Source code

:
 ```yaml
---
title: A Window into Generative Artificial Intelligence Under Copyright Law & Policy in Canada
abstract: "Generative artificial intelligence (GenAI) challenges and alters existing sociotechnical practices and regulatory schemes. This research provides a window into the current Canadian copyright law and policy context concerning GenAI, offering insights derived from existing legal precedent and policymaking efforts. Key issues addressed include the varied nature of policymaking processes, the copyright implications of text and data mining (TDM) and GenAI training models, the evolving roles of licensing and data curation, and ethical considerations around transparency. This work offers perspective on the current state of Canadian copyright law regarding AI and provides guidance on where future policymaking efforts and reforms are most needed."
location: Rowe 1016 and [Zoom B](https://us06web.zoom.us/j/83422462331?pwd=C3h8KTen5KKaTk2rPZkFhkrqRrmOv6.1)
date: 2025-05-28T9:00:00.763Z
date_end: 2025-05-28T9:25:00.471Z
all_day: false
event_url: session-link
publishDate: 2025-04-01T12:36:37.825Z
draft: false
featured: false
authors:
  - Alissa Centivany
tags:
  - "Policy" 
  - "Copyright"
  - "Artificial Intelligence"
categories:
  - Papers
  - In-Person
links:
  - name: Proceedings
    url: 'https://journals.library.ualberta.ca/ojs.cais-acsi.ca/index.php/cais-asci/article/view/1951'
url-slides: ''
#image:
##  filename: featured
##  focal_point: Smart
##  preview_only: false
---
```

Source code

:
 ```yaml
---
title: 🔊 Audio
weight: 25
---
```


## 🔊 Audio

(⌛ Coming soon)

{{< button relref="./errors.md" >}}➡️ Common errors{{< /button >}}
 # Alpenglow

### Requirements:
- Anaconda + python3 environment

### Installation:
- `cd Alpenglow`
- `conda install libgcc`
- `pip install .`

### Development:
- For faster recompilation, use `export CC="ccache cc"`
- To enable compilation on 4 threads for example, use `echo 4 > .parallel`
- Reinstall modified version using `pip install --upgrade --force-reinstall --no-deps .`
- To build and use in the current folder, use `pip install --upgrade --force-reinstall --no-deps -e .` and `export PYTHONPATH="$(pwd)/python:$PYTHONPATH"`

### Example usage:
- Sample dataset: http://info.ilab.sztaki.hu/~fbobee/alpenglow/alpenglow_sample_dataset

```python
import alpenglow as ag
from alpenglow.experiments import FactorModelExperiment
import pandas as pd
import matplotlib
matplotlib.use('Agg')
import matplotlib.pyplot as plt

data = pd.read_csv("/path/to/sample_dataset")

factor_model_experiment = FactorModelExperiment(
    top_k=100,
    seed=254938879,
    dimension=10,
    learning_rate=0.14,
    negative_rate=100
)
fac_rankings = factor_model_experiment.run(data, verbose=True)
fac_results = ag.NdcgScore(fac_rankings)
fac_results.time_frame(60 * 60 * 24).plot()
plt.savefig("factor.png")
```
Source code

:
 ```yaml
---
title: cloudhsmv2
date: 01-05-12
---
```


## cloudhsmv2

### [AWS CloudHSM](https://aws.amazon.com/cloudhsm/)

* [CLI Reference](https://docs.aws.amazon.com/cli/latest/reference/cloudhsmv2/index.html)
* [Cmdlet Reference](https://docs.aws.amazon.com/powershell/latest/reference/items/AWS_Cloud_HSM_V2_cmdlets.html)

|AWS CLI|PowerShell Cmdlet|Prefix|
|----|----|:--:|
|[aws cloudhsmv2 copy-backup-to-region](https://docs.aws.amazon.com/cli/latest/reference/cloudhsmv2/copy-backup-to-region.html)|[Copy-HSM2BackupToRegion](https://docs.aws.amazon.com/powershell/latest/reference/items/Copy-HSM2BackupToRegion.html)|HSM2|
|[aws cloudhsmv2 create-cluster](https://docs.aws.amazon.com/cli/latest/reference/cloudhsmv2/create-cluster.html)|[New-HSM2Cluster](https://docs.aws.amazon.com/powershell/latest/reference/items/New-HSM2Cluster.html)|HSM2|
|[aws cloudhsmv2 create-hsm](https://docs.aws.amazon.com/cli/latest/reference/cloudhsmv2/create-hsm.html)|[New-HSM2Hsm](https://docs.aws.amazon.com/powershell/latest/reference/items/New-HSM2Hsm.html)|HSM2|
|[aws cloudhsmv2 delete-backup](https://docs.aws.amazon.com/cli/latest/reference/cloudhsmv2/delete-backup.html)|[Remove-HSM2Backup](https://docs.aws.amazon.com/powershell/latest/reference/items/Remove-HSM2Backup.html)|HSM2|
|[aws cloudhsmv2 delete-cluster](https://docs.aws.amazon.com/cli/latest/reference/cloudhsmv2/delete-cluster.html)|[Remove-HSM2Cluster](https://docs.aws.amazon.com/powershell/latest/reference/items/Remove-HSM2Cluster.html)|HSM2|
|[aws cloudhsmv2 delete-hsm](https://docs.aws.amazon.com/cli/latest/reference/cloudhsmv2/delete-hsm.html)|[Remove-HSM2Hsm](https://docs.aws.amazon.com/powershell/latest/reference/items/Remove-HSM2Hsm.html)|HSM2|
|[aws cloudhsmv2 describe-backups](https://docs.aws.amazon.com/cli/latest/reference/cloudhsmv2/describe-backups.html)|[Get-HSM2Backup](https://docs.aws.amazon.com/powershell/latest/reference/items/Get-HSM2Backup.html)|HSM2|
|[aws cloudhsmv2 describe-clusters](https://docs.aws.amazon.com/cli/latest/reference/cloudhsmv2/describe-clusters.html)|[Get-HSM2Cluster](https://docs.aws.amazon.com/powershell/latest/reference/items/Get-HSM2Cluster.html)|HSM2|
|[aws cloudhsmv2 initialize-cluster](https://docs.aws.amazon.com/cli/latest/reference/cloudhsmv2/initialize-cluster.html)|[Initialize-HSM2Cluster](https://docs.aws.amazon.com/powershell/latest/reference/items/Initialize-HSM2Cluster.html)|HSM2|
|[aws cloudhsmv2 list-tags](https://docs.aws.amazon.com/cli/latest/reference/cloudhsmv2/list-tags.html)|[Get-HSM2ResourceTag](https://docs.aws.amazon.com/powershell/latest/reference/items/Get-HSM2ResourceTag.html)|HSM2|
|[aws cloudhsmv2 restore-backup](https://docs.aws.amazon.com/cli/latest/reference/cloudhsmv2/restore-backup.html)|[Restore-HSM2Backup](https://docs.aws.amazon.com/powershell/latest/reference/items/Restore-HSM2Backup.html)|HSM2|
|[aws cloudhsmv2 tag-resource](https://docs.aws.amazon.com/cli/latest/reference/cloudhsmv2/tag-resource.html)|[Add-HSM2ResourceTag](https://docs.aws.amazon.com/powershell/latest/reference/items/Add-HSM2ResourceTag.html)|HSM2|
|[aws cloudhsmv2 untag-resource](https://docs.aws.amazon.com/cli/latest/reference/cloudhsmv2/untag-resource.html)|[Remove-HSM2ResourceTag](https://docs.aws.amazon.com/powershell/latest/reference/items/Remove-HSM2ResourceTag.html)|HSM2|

********************

| EXERCISE DETAILS |
With no additions or omissions, transcribe every record.

| WRITTEN ANSWER |
Source code

:
 ```yaml
---
title: A Window into Generative Artificial Intelligence Under Copyright Law & Policy in Canada
abstract: "Generative artificial intelligence (GenAI) challenges and alters existing sociotechnical practices and regulatory schemes. This research provides a window into the current Canadian copyright law and policy context concerning GenAI, offering insights derived from existing legal precedent and policymaking efforts. Key issues addressed include the varied nature of policymaking processes, the copyright implications of text and data mining (TDM) and GenAI training models, the evolving roles of licensing and data curation, and ethical considerations around transparency. This work offers perspective on the current state of Canadian copyright law regarding AI and provides guidance on where future policymaking efforts and reforms are most needed."
location: Rowe 1016 and [Zoom B](https://us06web.zoom.us/j/83422462331?pwd=C3h8KTen5KKaTk2rPZkFhkrqRrmOv6.1)
date: 2025-05-28T9:00:00.763Z
date_end: 2025-05-28T9:25:00.471Z
all_day: false
event_url: session-link
publishDate: 2025-04-01T12:36:37.825Z
draft: false
featured: false
authors:
  - Alissa Centivany
tags:
  - "Policy" 
  - "Copyright"
  - "Artificial Intelligence"
categories:
  - Papers
  - In-Person
links:
  - name: Proceedings
    url: 'https://journals.library.ualberta.ca/ojs.cais-acsi.ca/index.php/cais-asci/article/view/1951'
url-slides: ''
#image:
##  filename: featured
##  focal_point: Smart
##  preview_only: false
---
```

Source code

:
 ```yaml
---
title: 🔊 Audio
weight: 25
---
```


## 🔊 Audio

(⌛ Coming soon)

{{< button relref="./errors.md" >}}➡️ Common errors{{< /button >}}
 # Alpenglow

### Requirements:
- Anaconda + python3 environment

### Installation:
- `cd Alpenglow`
- `conda install libgcc`
- `pip install .`

### Development:
- For faster recompilation, use `export CC="ccache cc"`
- To enable compilation on 4 threads for example, use `echo 4 > .parallel`
- Reinstall modified version using `pip install --upgrade --force-reinstall --no-deps .`
- To build and use in the current folder, use `pip install --upgrade --force-reinstall --no-deps -e .` and `export PYTHONPATH="$(pwd)/python:$PYTHONPATH"`

### Example usage:
- Sample dataset: http://info.ilab.sztaki.hu/~fbobee/alpenglow/alpenglow_sample_dataset

```python
import alpenglow as ag
from alpenglow.experiments import FactorModelExperiment
import pandas as pd
import matplotlib
matplotlib.use('Agg')
import matplotlib.pyplot as plt

data = pd.read_csv("/path/to/sample_dataset")

factor_model_experiment = FactorModelExperiment(
    top_k=100,
    seed=254938879,
    dimension=10,
    learning_rate=0.14,
    negative_rate=100
)
fac_rankings = factor_model_experiment.run(data, verbose=True)
fac_results = ag.NdcgScore(fac_rankings)
fac_results.time_frame(60 * 60 * 24).plot()
plt.savefig("factor.png")
```
Source code

:
 ```yaml
---
title: cloudhsmv2
date: 01-05-12
---
```


## cloudhsmv2

### [AWS CloudHSM](https://aws.amazon.com/cloudhsm/)

* [CLI Reference](https://docs.aws.amazon.com/cli/latest/reference/cloudhsmv2/index.html)
* [Cmdlet Reference](https://docs.aws.amazon.com/powershell/latest/reference/items/AWS_Cloud_HSM_V2_cmdlets.html)

|AWS CLI|PowerShell Cmdlet|Prefix|
|----|----|:--:|
|[aws cloudhsmv2 copy-backup-to-region](https://docs.aws.amazon.com/cli/latest/reference/cloudhsmv2/copy-backup-to-region.html)|[Copy-HSM2BackupToRegion](https://docs.aws.amazon.com/powershell/latest/reference/items/Copy-HSM2BackupToRegion.html)|HSM2|
|[aws cloudhsmv2 create-cluster](https://docs.aws.amazon.com/cli/latest/reference/cloudhsmv2/create-cluster.html)|[New-HSM2Cluster](https://docs.aws.amazon.com/powershell/latest/reference/items/New-HSM2Cluster.html)|HSM2|
|[aws cloudhsmv2 create-hsm](https://docs.aws.amazon.com/cli/latest/reference/cloudhsmv2/create-hsm.html)|[New-HSM2Hsm](https://docs.aws.amazon.com/powershell/latest/reference/items/New-HSM2Hsm.html)|HSM2|
|[aws cloudhsmv2 delete-backup](https://docs.aws.amazon.com/cli/latest/reference/cloudhsmv2/delete-backup.html)|[Remove-HSM2Backup](https://docs.aws.amazon.com/powershell/latest/reference/items/Remove-HSM2Backup.html)|HSM2|
|[aws cloudhsmv2 delete-cluster](https://docs.aws.amazon.com/cli/latest/reference/cloudhsmv2/delete-cluster.html)|[Remove-HSM2Cluster](https://docs.aws.amazon.com/powershell/latest/reference/items/Remove-HSM2Cluster.html)|HSM2|
|[aws cloudhsmv2 delete-hsm](https://docs.aws.amazon.com/cli/latest/reference/cloudhsmv2/delete-hsm.html)|[Remove-HSM2Hsm](https://docs.aws.amazon.com/powershell/latest/reference/items/Remove-HSM2Hsm.html)|HSM2|
|[aws cloudhsmv2 describe-backups](https://docs.aws.amazon.com/cli/latest/reference/cloudhsmv2/describe-backups.html)|[Get-HSM2Backup](https://docs.aws.amazon.com/powershell/latest/reference/items/Get-HSM2Backup.html)|HSM2|
|[aws cloudhsmv2 describe-clusters](https://docs.aws.amazon.com/cli/latest/reference/cloudhsmv2/describe-clusters.html)|[Get-HSM2Cluster](https://docs.aws.amazon.com/powershell/latest/reference/items/Get-HSM2Cluster.html)|HSM2|
|[aws cloudhsmv2 initialize-cluster](https://docs.aws.amazon.com/cli/latest/reference/cloudhsmv2/initialize-cluster.html)|[Initialize-HSM2Cluster](https://docs.aws.amazon.com/powershell/latest/reference/items/Initialize-HSM2Cluster.html)|HSM2|
|[aws cloudhsmv2 list-tags](https://docs.aws.amazon.com/cli/latest/reference/cloudhsmv2/list-tags.html)|[Get-HSM2ResourceTag](https://docs.aws.amazon.com/powershell/latest/reference/items/Get-HSM2ResourceTag.html)|HSM2|
|[aws cloudhsmv2 restore-backup](https://docs.aws.amazon.com/cli/latest/reference/cloudhsmv2/restore-backup.html)|[Restore-HSM2Backup](https://docs.aws.amazon.com/powershell/latest/reference/items/Restore-HSM2Backup.html)|HSM2|
|[aws cloudhsmv2 tag-resource](https://docs.aws.amazon.com/cli/latest/reference/cloudhsmv2/tag-resource.html)|[Add-HSM2ResourceTag](https://docs.aws.amazon.com/powershell/latest/reference/items/Add-HSM2ResourceTag.html)|HSM2|
|[aws cloudhsmv2 untag-resource](https://docs.aws.amazon.com/cli/latest/reference/cloudhsmv2/untag-resource.html)|[Remove-HSM2ResourceTag](https://docs.aws.amazon.com/powershell/latest/reference/items/Remove-HSM2ResourceTag.html)|HSM2|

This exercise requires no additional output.